En los años en que la información viajaba despacio y la verdad dependía del pulso humano, no de la inmediatez digital, surgió en Culiacán una figura que haría de la televisión un puente entre los hechos y la memoria colectiva: Gilberto Castro Arenas.
Fue más que un director de noticias. Fue, para muchos, el rostro cotidiano que acompañaba la cena familiar, la voz que ordenaba el día y le daba sentido a lo ocurrido. En una época sin teléfonos móviles, sin internet y sin la comodidad de la inmediatez, el periodismo exigía presencia, intuición y carácter. Y Castro Arenas tenía los tres.
Televisoras Grupo Pacífico (TVP), Canal 3 XHQ-TV, lanzó su primera señal al aire el 17 de septiembre de 1964 en Culiacán. Si no me equivoco, desde los años setenta y ochenta, cuando la televisión local apenas consolidaba su identidad, Gilberto Castro se convirtió en pionero de la información hablada y vista en Sinaloa.
A través de espacios como Pulso Informativo Banpaís, sus secciones de Hojas Sueltas y sus comentarios editoriales. marcó el ritmo de una generación que aprendió a mirar la realidad a través de la pantalla. En aquel Canal 3 —la semilla de lo que hoy es TVP— no solo se transmitían noticias: se construía historia.
Su labor trascendió lo local. Como corresponsal de Televisa, con gafete otorgado por Jacobo Zabludovsky, enlazó a Sinaloa con el país, llevando relatos de ciclones, accidentes, hechos insólitos y momentos que sacudieron a la sociedad. Cada enlace telefónico era una hazaña técnica y narrativa, una prueba de que el periodismo se hacía con oficio, pero también con temple.
Si no me falla la memoria, fue épica la narración del “bancazo” en Los Mochis, cuando unos asaltantes huyeron en un camión de valores aventando varios fajos de dinero a la gente por varias calles. Un avionazo en Los Mochis y los accidentes de camiones de transporte ocurridos en las carreteras de Sinaloa, para lo que, al narrar los hechos, Gilberto Castro era enlazado vía telefónica con el recordado periodista Jacobo Zabludovsky.
Fue también representante de figuras culturales como Los Tigres del Norte, lo que revela otra dimensión de su vida: la de gestor, puente y promotor de identidades regionales.
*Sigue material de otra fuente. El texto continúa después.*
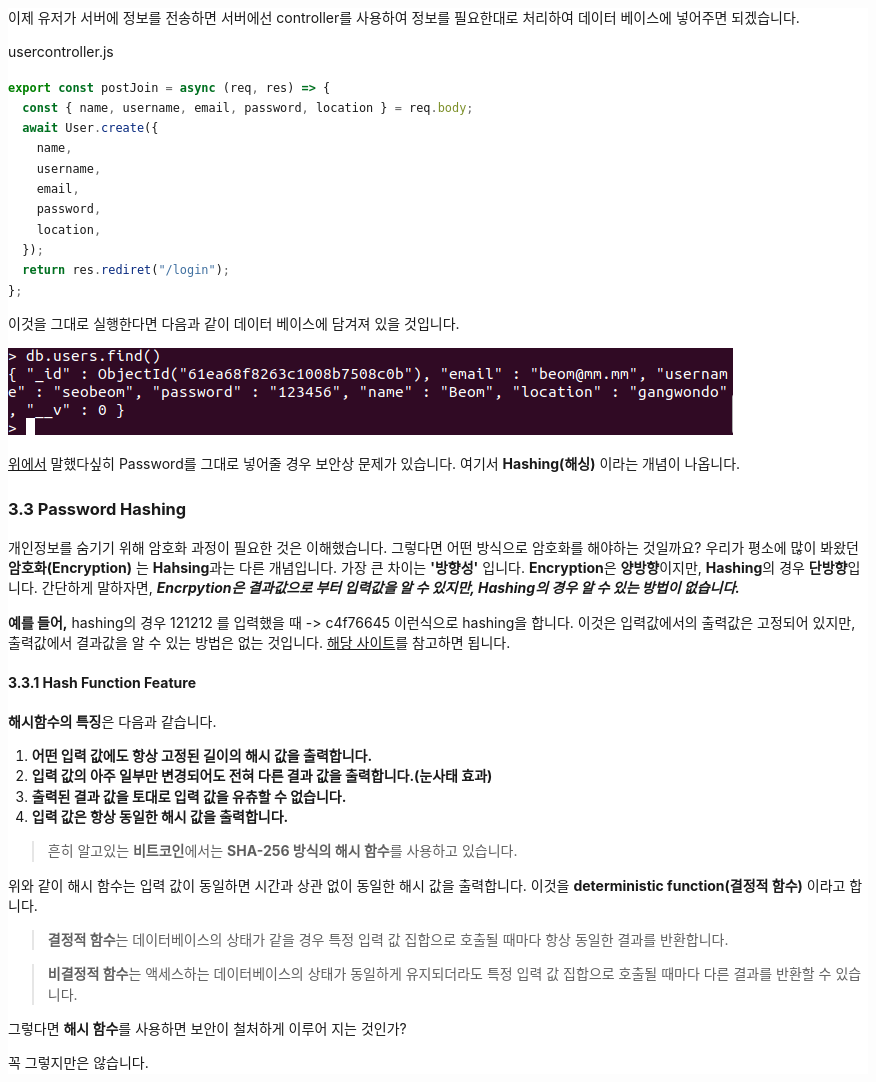 이제 유저가 서버에 정보를 전송하면 서버에선 controller를 사용하여 정보를 필요한대로 처리하여 데이터 베이스에 넣어주면 되겠습니다.

usercontroller.js

```js
export const postJoin = async (req, res) => {
  const { name, username, email, password, location } = req.body;
  await User.create({
    name,
    username,
    email,
    password,
    location,
  });
  return res.rediret("/login");
};
```

이것을 그대로 실행한다면 다음과 같이 데이터 베이스에 담겨져 있을 것입니다.

![exposure password problem](./screenshot/exposure-password.png)

[위에서](#3-유저-생성) 말했다싶히 Password를 그대로 넣어줄 경우 보안상 문제가 있습니다. 여기서 **Hashing(해싱)** 이라는 개념이 나옵니다.

### 3.3 Password Hashing

개인정보를 숨기기 위해 암호화 과정이 필요한 것은 이해했습니다. 그렇다면 어떤 방식으로 암호화를 해야하는 것일까요? 우리가 평소에 많이 봐왔던 **암호화(Encryption)** 는 **Hahsing**과는 다른 개념입니다. 가장 큰 차이는 **'방향성'** 입니다. **Encryption**은 **양방향**이지만, **Hashing**의 경우 **단방향**입니다. 간단하게 말하자면, **_Encrpytion은 결과값으로 부터 입력값을 알 수 있지만, Hashing의 경우 알 수 있는 방법이 없습니다._**

**예를 들어,** hashing의 경우 121212 를 입력했을 때 -> c4f76645 이런식으로 hashing을 합니다. 이것은 입력값에서의 출력값은 고정되어 있지만, 출력값에서 결과값을 알 수 있는 방법은 없는 것입니다. [해당 사이트](https://emn178.github.io/online-tools/index.html)를 참고하면 됩니다.

#### 3.3.1 Hash Function Feature

**해시함수의 특징**은 다음과 같습니다.

1.  **어떤 입력 값에도 항상 고정된 길이의 해시 값을 출력합니다.**
2.  **입력 값의 아주 일부만 변경되어도 전혀 다른 결과 값을 출력합니다.(눈사태 효과)**
3.  **출력된 결과 값을 토대로 입력 값을 유츄할 수 없습니다.**
4.  **입력 값은 항상 동일한 해시 값을 출력합니다.**

> 흔히 알고있는 **비트코인**에서는 **SHA-256 방식의 해시 함수**를 사용하고 있습니다.

위와 같이 해시 함수는 입력 값이 동일하면 시간과 상관 없이 동일한 해시 값을 출력합니다. 이것을 **deterministic function(결정적 함수)** 이라고 합니다.

> **결정적 함수**는 데이터베이스의 상태가 같을 경우 특정 입력 값 집합으로 호출될 때마다 항상 동일한 결과를 반환합니다.

> **비결정적 함수**는 액세스하는 데이터베이스의 상태가 동일하게 유지되더라도 특정 입력 값 집합으로 호출될 때마다 다른 결과를 반환할 수 있습니다.

그렇다면 **해시 함수**를 사용하면 보안이 철처하게 이루어 지는 것인가?

꼭 그렇지만은 않습니다.
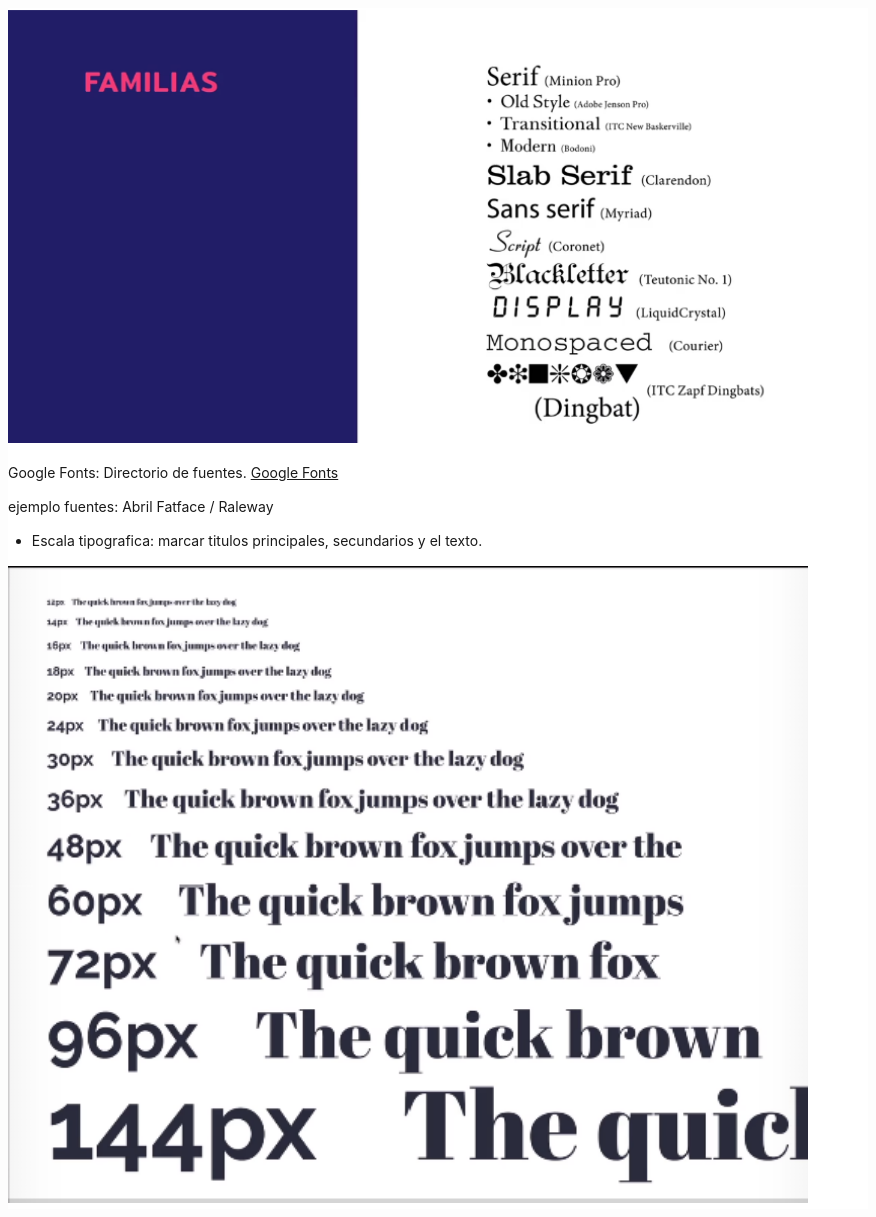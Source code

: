 [<img src="./img/tipografias.png" width="800"/>](./img/tipografias.png)

Google Fonts:
Directorio de fuentes.
[Google Fonts](https://fonts.google.com/)

ejemplo fuentes: Abril Fatface / Raleway

- Escala tipografica:
marcar titulos principales, secundarios y el texto.

[<img src="./img/escalaTipo.png" width="800"/>](./img/escalaTipo.png)
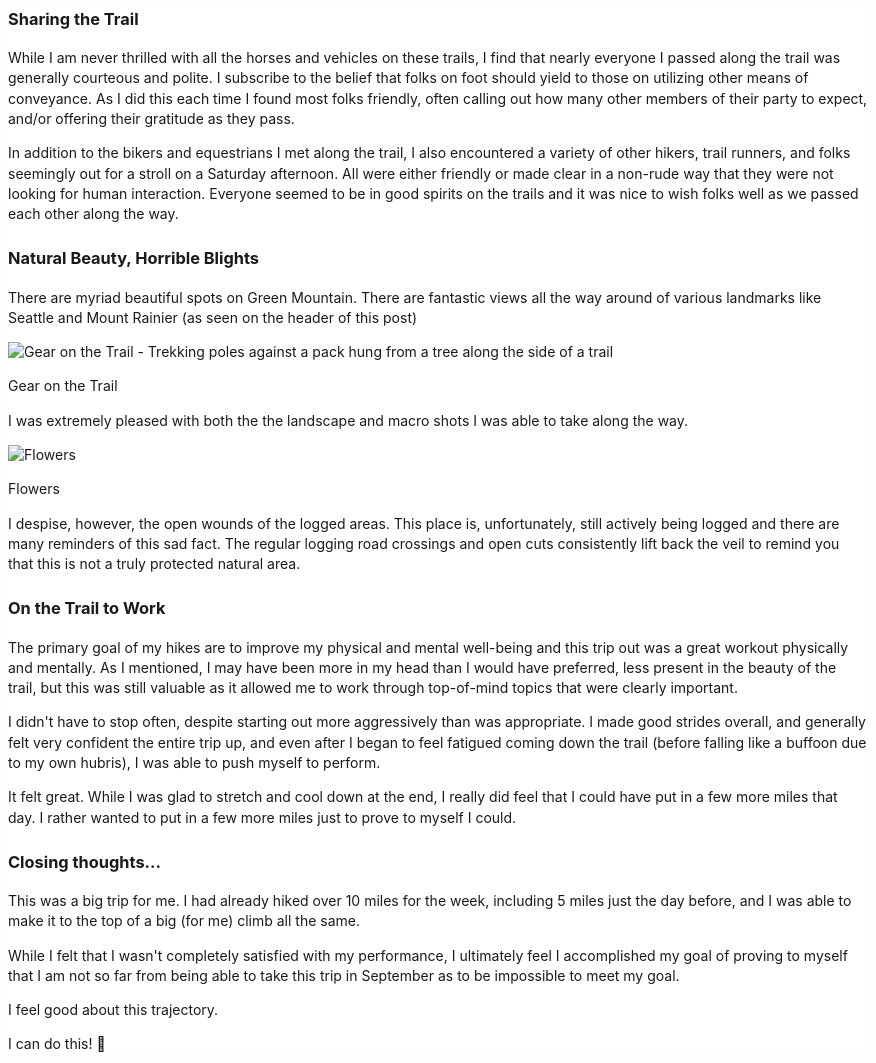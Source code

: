 ### Sharing the Trail

While I am never thrilled with all the horses and vehicles on these trails, I find that nearly everyone I passed along the trail was generally courteous and polite. I subscribe to the belief that folks on foot should yield to those on utilizing other means of conveyance. As I did this each time I found most folks friendly, often calling out how many other members of their party to expect, and/or offering their gratitude as they pass.

In addition to the bikers and equestrians I met along the trail, I also encountered a variety of other hikers, trail runners, and folks seemingly out for a stroll on a Saturday afternoon. All were either friendly or made clear in a non-rude way that they were not looking for human interaction. Everyone seemed to be in good spirits on the trails and it was nice to wish folks well as we passed each other along the way.

### Natural Beauty, Horrible Blights

There are myriad beautiful spots on Green Mountain. There are fantastic views all the way around of various landmarks like Seattle and Mount Rainier (as seen on the header of this post)

![Gear on the Trail - Trekking poles against a pack hung from a tree along the side of a trail](https://live.staticflickr.com/65535/52027376393_b46a7a0646_w.jpg)

Gear on the Trail

I was extremely pleased with both the the landscape and macro shots I was able to take along the way.

![Flowers](https://live.staticflickr.com/65535/52026291797_8a92ec9c1d_w.jpg)

Flowers

I despise, however, the open wounds of the logged areas. This place is, unfortunately, still actively being logged and there are many reminders of this sad fact. The regular logging road crossings and open cuts consistently lift back the veil to remind you that this is not a truly protected natural area.

### On the Trail to Work

The primary goal of my hikes are to improve my physical and mental well-being and this trip out was a great workout physically and mentally. As I mentioned, I may have been more in my head than I would have preferred, less present in the beauty of the trail, but this was still valuable as it allowed me to work through top-of-mind topics that were clearly important.

I didn't have to stop often, despite starting out more aggressively than was appropriate. I made good strides overall, and generally felt very confident the entire trip up, and even after I began to feel fatigued coming down the trail (before falling like a buffoon due to my own hubris), I was able to push myself to perform.

It felt great. While I was glad to stretch and cool down at the end, I really did feel that I could have put in a few more miles that day. I rather wanted to put in a few more miles just to prove to myself I could.

### Closing thoughts...

This was a big trip for me. I had already hiked over 10 miles for the week, including 5 miles just the day before, and I was able to make it to the top of a big (for me) climb all the same.

While I felt that I wasn't completely satisfied with my performance, I ultimately feel I accomplished my goal of proving to myself that I am not so far from being able to take this trip in September as to be impossible to meet my goal.

I feel good about this trajectory.

I can do this! 💪
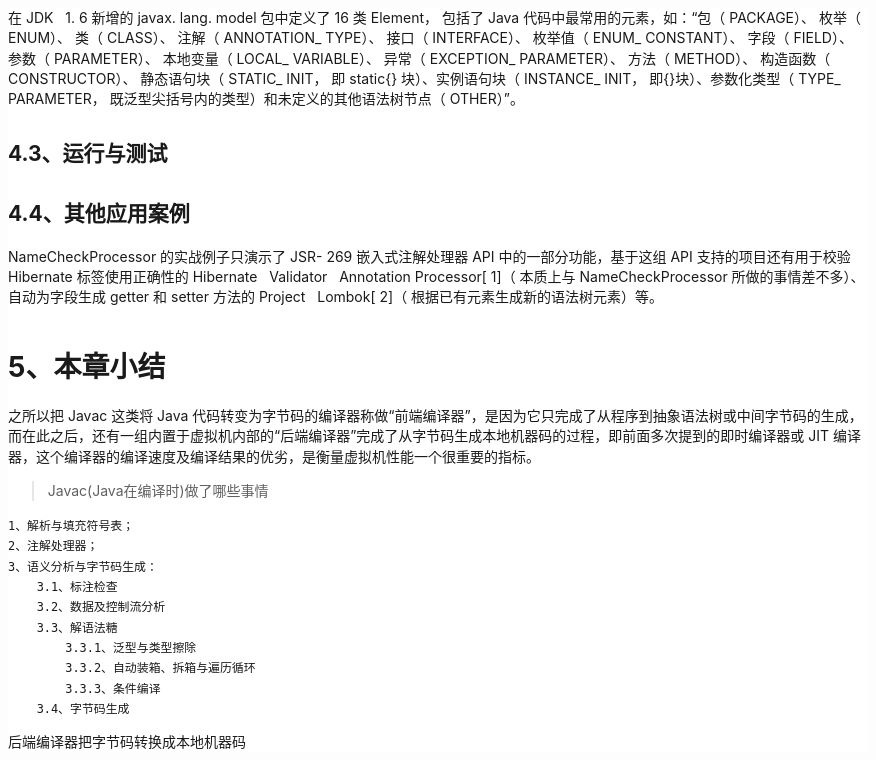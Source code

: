 在 JDK   1. 6 新增的 javax. lang. model 包中定义了 16 类 Element， 包括了 Java 代码中最常用的元素，如：“包（ PACKAGE）、 枚举（ ENUM）、 类（ CLASS）、 注解（ ANNOTATION_ TYPE）、 接口（ INTERFACE）、 枚举值（ ENUM_ CONSTANT）、 字段（ FIELD）、 参数（ PARAMETER）、 本地变量（ LOCAL_ VARIABLE）、 异常（ EXCEPTION_ PARAMETER）、 方法（ METHOD）、 构造函数（ CONSTRUCTOR）、 静态语句块（ STATIC_ INIT， 即 static{} 块）、实例语句块（ INSTANCE_ INIT， 即{}块）、参数化类型（ TYPE_ PARAMETER， 既泛型尖括号内的类型）和未定义的其他语法树节点（ OTHER）”。

## 4.3、运行与测试
## 4.4、其他应用案例
NameCheckProcessor 的实战例子只演示了 JSR- 269 嵌入式注解处理器 API 中的一部分功能，基于这组 API 支持的项目还有用于校验 Hibernate 标签使用正确性的 Hibernate   Validator   Annotation Processor[ 1]（ 本质上与 NameCheckProcessor 所做的事情差不多）、自动为字段生成 getter 和 setter 方法的 Project   Lombok[ 2]（ 根据已有元素生成新的语法树元素）等。

# 5、本章小结
之所以把 Javac 这类将 Java 代码转变为字节码的编译器称做“前端编译器”，是因为它只完成了从程序到抽象语法树或中间字节码的生成，而在此之后，还有一组内置于虚拟机内部的“后端编译器”完成了从字节码生成本地机器码的过程，即前面多次提到的即时编译器或 JIT 编译器，这个编译器的编译速度及编译结果的优劣，是衡量虚拟机性能一个很重要的指标。

> Javac(Java在编译时)做了哪些事情
```    
1、解析与填充符号表；    
2、注解处理器；    
3、语义分析与字节码生成：    
    3.1、标注检查    
    3.2、数据及控制流分析    
    3.3、解语法糖    
        3.3.1、泛型与类型擦除    
        3.3.2、自动装箱、拆箱与遍历循环    
        3.3.3、条件编译    
    3.4、字节码生成    
``` 
后端编译器把字节码转换成本地机器码    

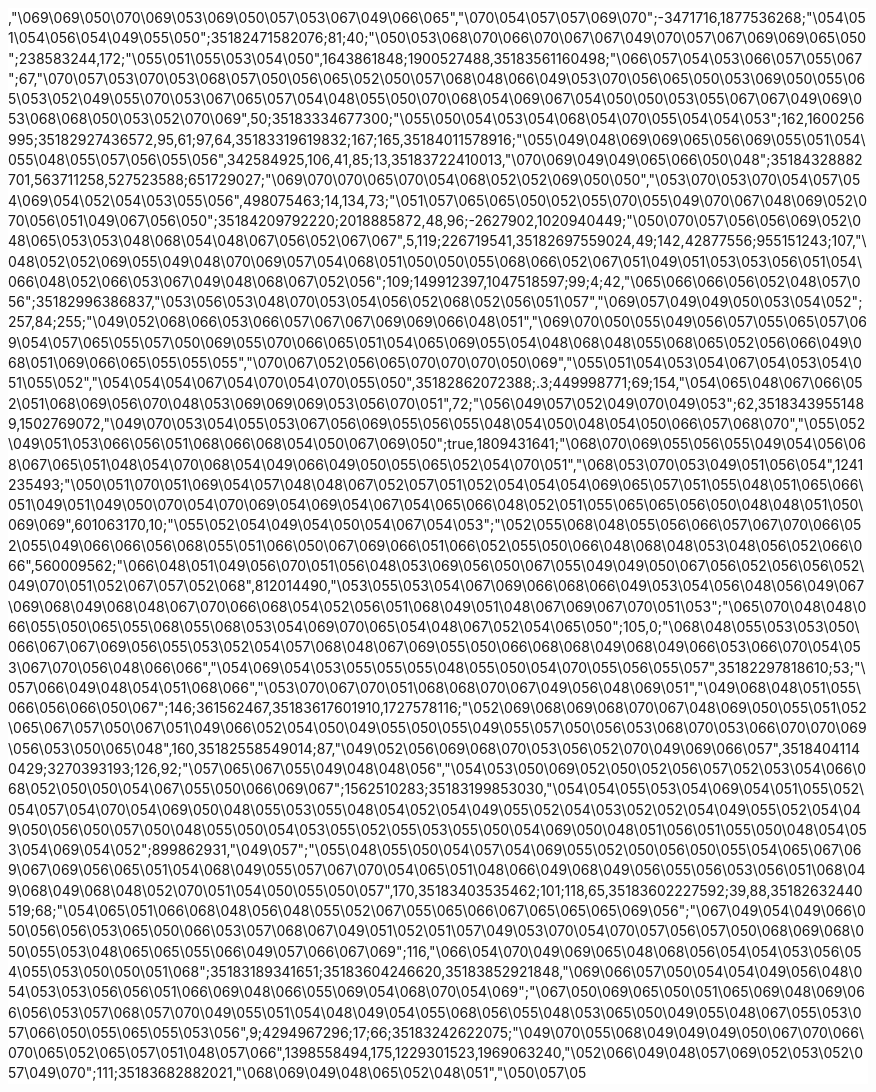 ,"\069\069\050\070\069\053\069\050\057\053\067\049\066\065","\070\054\057\057\069\070";-3471716,1877536268;"\054\051\054\056\054\049\055\050";35182471582076;81;40;"\050\053\068\070\066\070\067\067\049\070\057\067\069\069\065\050";238583244,172;"\055\051\055\053\054\050",1643861848;1900527488,35183561160498;"\066\057\054\053\066\057\055\067";67,"\070\057\053\070\053\068\057\050\056\065\052\050\057\068\048\066\049\053\070\056\065\050\053\069\050\055\065\053\052\049\055\070\053\067\065\057\054\048\055\050\070\068\054\069\067\054\050\050\053\055\067\067\049\069\053\068\068\050\053\052\070\069",50;35183334677300;"\055\050\054\053\054\068\054\070\055\054\054\053";162,1600256995;35182927436572,95,61;97,64,35183319619832;167;165,35184011578916;"\055\049\048\069\069\065\056\069\055\051\054\055\048\055\057\056\055\056",342584925,106,41,85;13,35183722410013,"\070\069\049\049\065\066\050\048";35184328882701,563711258,527523588;651729027;"\069\070\070\065\070\054\068\052\052\069\050\050","\053\070\053\070\054\057\054\069\054\052\054\053\055\056",498075463;14,134,73;"\051\057\065\065\050\052\055\070\055\049\070\067\048\069\052\070\056\051\049\067\056\050";35184209792220;2018885872,48,96;-2627902,1020940449;"\050\070\057\056\056\069\052\048\065\053\053\048\068\054\048\067\056\052\067\067",5,119;226719541,35182697559024,49;142,42877556;955151243;107,"\048\052\052\069\055\049\048\070\069\057\054\068\051\050\050\055\068\066\052\067\051\049\051\053\053\056\051\054\066\048\052\066\053\067\049\048\068\067\052\056";109;149912397,1047518597;99;4;42,"\065\066\066\056\052\048\057\056";35182996386837,"\053\056\053\048\070\053\054\056\052\068\052\056\051\057","\069\057\049\049\050\053\054\052";257,84;255;"\049\052\068\066\053\066\057\067\067\069\069\066\048\051","\069\070\050\055\049\056\057\055\065\057\069\054\057\065\055\057\050\069\055\070\066\065\051\054\065\069\055\054\048\068\048\055\068\065\052\056\066\049\068\051\069\066\065\055\055\055","\070\067\052\056\065\070\070\070\050\069","\055\051\054\053\054\067\054\053\054\051\055\052","\054\054\054\067\054\070\054\070\055\050",35182862072388;.3;449998771;69;154,"\054\065\048\067\066\052\051\068\069\056\070\048\053\069\069\069\053\056\070\051",72;"\056\049\057\052\049\070\049\053";62,35183439551489,1502769072,"\049\070\053\054\055\053\067\056\069\055\056\055\048\054\050\048\054\050\066\057\068\070","\055\052\049\051\053\066\056\051\068\066\068\054\050\067\069\050";true,1809431641;"\068\070\069\055\056\055\049\054\056\068\067\065\051\048\054\070\068\054\049\066\049\050\055\065\052\054\070\051","\068\053\070\053\049\051\056\054",1241235493;"\050\051\070\051\069\054\057\048\048\067\052\057\051\052\054\054\054\069\065\057\051\055\048\051\065\066\051\049\051\049\050\070\054\070\069\054\069\054\067\054\065\066\048\052\051\055\065\065\056\050\048\048\051\050\069\069",601063170,10;"\055\052\054\049\054\050\054\067\054\053";"\052\055\068\048\055\056\066\057\067\070\066\052\055\049\066\066\056\068\055\051\066\050\067\069\066\051\066\052\055\050\066\048\068\048\053\048\056\052\066\066",560009562;"\066\048\051\049\056\070\051\056\048\053\069\056\050\067\055\049\049\050\067\056\052\056\056\052\049\070\051\052\067\057\052\068",812014490,"\053\055\053\054\067\069\066\068\066\049\053\054\056\048\056\049\067\069\068\049\068\048\067\070\066\068\054\052\056\051\068\049\051\048\067\069\067\070\051\053";"\065\070\048\048\066\055\050\065\055\068\055\068\053\054\069\070\065\054\048\067\052\054\065\050";105,0;"\068\048\055\053\053\050\066\067\067\069\056\055\053\052\054\057\068\048\067\069\055\050\066\068\068\049\068\049\066\053\066\070\054\053\067\070\056\048\066\066","\054\069\054\053\055\055\055\048\055\050\054\070\055\056\055\057",35182297818610;53;"\057\066\049\048\054\051\068\066","\053\070\067\070\051\068\068\070\067\049\056\048\069\051","\049\068\048\051\055\066\056\066\050\067";146;361562467,35183617601910,1727578116;"\052\069\068\069\068\070\067\048\069\050\055\051\052\065\067\057\050\067\051\049\066\052\054\050\049\055\050\055\049\055\057\050\056\053\068\070\053\066\070\070\069\056\053\050\065\048",160,35182558549014;87,"\049\052\056\069\068\070\053\056\052\070\049\069\066\057",35184041140429;3270393193;126,92;"\057\065\067\055\049\048\048\056","\054\053\050\069\052\050\052\056\057\052\053\054\066\068\052\050\050\054\067\055\050\066\069\067";1562510283;35183199853030,"\054\054\055\053\054\069\054\051\055\052\054\057\054\070\054\069\050\048\055\053\055\048\054\052\054\049\055\052\054\053\052\052\054\049\055\052\054\049\050\056\050\057\050\048\055\050\054\053\055\052\055\053\055\050\054\069\050\048\051\056\051\055\050\048\054\053\054\069\054\052";899862931,"\049\057";"\055\048\055\050\054\057\054\069\055\052\050\056\050\055\054\065\067\069\067\069\056\065\051\054\068\049\055\057\067\070\054\065\051\048\066\049\068\049\056\055\056\053\056\051\068\049\068\049\068\048\052\070\051\054\050\055\050\057",170,35183403535462;101;118,65,35183602227592;39,88,35182632440519;68;"\054\065\051\066\068\048\056\048\055\052\067\055\065\066\067\065\065\065\069\056";"\067\049\054\049\066\050\056\056\053\065\050\066\053\057\068\067\049\051\052\051\057\049\053\070\054\070\057\056\057\050\068\069\068\050\055\053\048\065\065\055\066\049\057\066\067\069";116,"\066\054\070\049\069\065\048\068\056\054\054\053\056\054\055\053\050\050\051\068";35183189341651;35183604246620,35183852921848,"\069\066\057\050\054\054\049\056\048\054\053\053\056\056\051\066\069\048\066\055\069\054\068\070\054\069";"\067\050\069\065\050\051\065\069\048\069\066\056\053\057\068\057\070\049\055\051\054\048\049\054\055\068\056\055\048\053\065\050\049\055\048\067\055\053\057\066\050\055\065\055\053\056",9;4294967296;17;66;35183242622075;"\049\070\055\068\049\049\049\050\067\070\066\070\065\052\065\057\051\048\057\066",1398558494,175,1229301523,1969063240,"\052\066\049\048\057\069\052\053\052\057\049\070";111;35183682882021,"\068\069\049\048\065\052\048\051","\050\057\05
Originario de Rosa Morada, Mocorito, su trayectoria es la de un hombre que entendió su tiempo y lo narró con las herramientas disponibles, pero con una profundidad que hoy sigue siendo referente. No fue un periodista complaciente ni sencillo; quienes lo conocieron hablan de un carácter firme, incluso exigente y en más de una ocasión, difícil. Pero en esa exigencia también se forjaron estándares, se formaron equipos y se consolidó una manera de hacer televisión.
Gilberto Castro Arenas pertenece a esa estirpe de periodistas que no podían contar lo que no habían vivido. Su trabajo era salir, ver, escuchar, regresar y narrar. Todo de forma orgánica, artesanal, casi épica. Los reporteros de televisión que lo acompañaron en aquella época saben que en cada transmisión había una dosis de riesgo, de incertidumbre y de compromiso con la verdad.
Mis condolencias para su hijo, el extraordinario músico y buen amigo Mauricio Alejandro Castroarenas Cifuentes.
Comparto una fotografía donde aparecen, de izquierda a derecha, su hijo Mauricio, mi hijo Luis Ángel Rivera Ayala y Gilberto Castro Arenas, que en paz descanse. La fotografía fue tomada por un servidor en diciembre de 2022.
Hoy, la partida de Gilberto Castro cierra un capítulo fundamental en la historia del periodismo sinaloense. Pero su legado permanece en cada noticiero, en cada reportero que toma un micrófono, en cada historia que busca ser contada con rigor.
Porque antes de que la noticia fuera instantánea, hubo hombres como él que la hicieron humana.